お兄ちゃんとグレナデン

 僕は暖炉の前で眠っていた。


 魂を抜かれたような眠りだった。春が来て、夏になり、秋を迎え、冬を超え、ひょっとしたら、僕はもう起きなかったかも知れなかった。

 それでも、僕はどうにかして目覚めた。

 目覚めると、目の前には、僕が今まで実際に見たことの無い、揺りかごがあった。

 中には小さな人間がいた。


 ぐずる弟を見て、僕は口をへの字に曲げた。

 グレナデンはどこに行ったんだろう。僕が1歳くらいの時には隣にいて、少なくとも3歳くらいの時までは一緒にいたと思う。

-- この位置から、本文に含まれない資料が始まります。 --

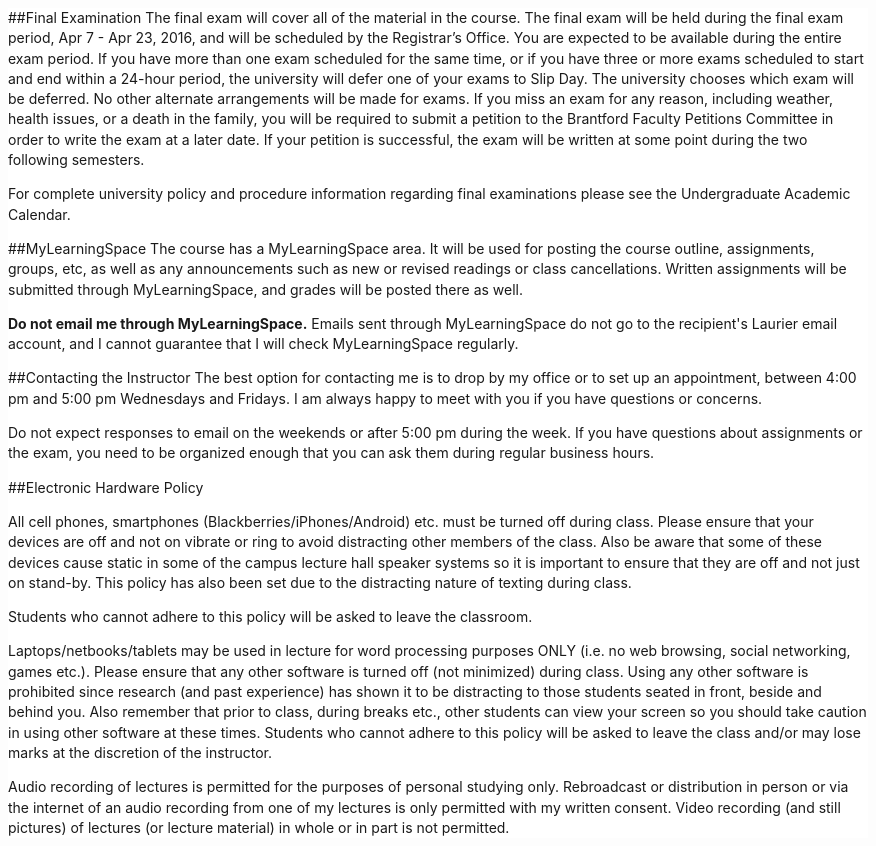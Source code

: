 ##Final Examination
The final exam will cover all of the material in the course. The final exam will be held during the final exam period, Apr 7 - Apr 23, 2016, and will be scheduled by the Registrar’s Office. You are expected to be available during the entire exam period. If you have more than one exam scheduled for the same time, or if you have three or more exams scheduled to start and end within a 24-hour period, the university will defer one of your exams to Slip Day. The university chooses which exam will be deferred. No other alternate arrangements will be made for exams. If you miss an exam for any reason, including weather, health issues, or a death in the family, you will be required to submit a petition to the Brantford Faculty Petitions Committee in order to write the exam at a later date. If your petition is successful, the exam will be written at some point during the two following semesters.

For complete university policy and procedure information regarding final examinations please see the Undergraduate Academic Calendar.

##MyLearningSpace
The course has a MyLearningSpace area. It will be used for posting the course outline, assignments, groups, etc, as well as any announcements such as new or revised readings or class cancellations. Written assignments will be submitted through MyLearningSpace, and grades will be posted there as well.

**Do not email me through MyLearningSpace.** Emails sent through MyLearningSpace do not go to the recipient's Laurier email account, and I cannot guarantee that I will check MyLearningSpace regularly.

##Contacting the Instructor
The best option for contacting me is to drop by my office or to set up an appointment, between 4:00 pm and 5:00 pm Wednesdays and Fridays. I am always happy to meet with you if you have questions or concerns.

Do not expect responses to email on the weekends or after 5:00 pm during the week. If you have questions about assignments or the exam, you need to be organized enough that you can ask them during regular business hours.

##Electronic Hardware Policy

All cell phones, smartphones (Blackberries/iPhones/Android) etc. must be turned off during class. Please ensure that your devices are off and not on vibrate or ring to avoid distracting other members of the class. Also be aware that some of these devices cause static in some of the campus lecture hall speaker systems so it is important to ensure that they are off and not just on stand-by. This policy has also been set due to the distracting nature of texting during class.

Students who cannot adhere to this policy will be asked to leave the classroom.

Laptops/netbooks/tablets may be used in lecture for word processing purposes ONLY (i.e. no web browsing, social networking, games etc.). Please ensure that any other software is turned off (not minimized) during class. Using any other software is prohibited since research (and past experience) has shown it to be distracting to those students seated in front, beside and behind you. Also remember that prior to class, during breaks etc., other students can view your screen so you should take caution in using other software at these times. Students who cannot adhere to this policy will be asked to leave the class and/or may lose marks at the discretion of the instructor.

Audio recording of lectures is permitted for the purposes of personal studying only. Rebroadcast or distribution in person or via the internet of an audio recording from one of my lectures is only permitted with my written consent. Video recording (and still pictures) of lectures (or lecture material) in whole or in part is not permitted.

 気になってつい、母さんに聞いた。「ねえ、グレナデンいたよね」「うん、いたわよ」

 父さんにも聞いてみた。「ねえ、グレナデンいたよね」「ああ、いたぞ」

 …本当にどこ行ったんだろう?


 今、グレナデンは、絵本の表紙で、「あかいふく」を着て、「きらきらひかってる」。


 グレナデンは、かみかぜふかせてひとだすけをして、サンタみたいにえんとつからじぶんのいえにかえってねる。最高のヒーローだ。

 それでたまにあかちゃんをさらっていくらしい。

 うちの弟をさらって良いから、代わりに僕とまた遊んで欲しい。暖炉の火を眺めながらため息をついていたら、母さんに「子どもなのに黄昏てる」と笑われた。


 最初から、グレナデンなんていなかったのかも知れない。

 でもこれからも、僕はあいつを、ずっと忘れないだろう。


 弟の揺りかごに近づいた。

 僕は、早く一緒に遊べる時が来るように「おおきくなれよ」と言って、弟の、ちっちゃな手にキスをして、毛布に飛び込んだ。





 お父さんとお母さんは、にこにこしながら、お兄ちゃんを見守っていました。

「なってるね。」

「うん、グレナデンになってる。」


 お兄ちゃんは赤い毛布に包まって、暖炉の光で金色に輝きながら、すやすやと眠っていました。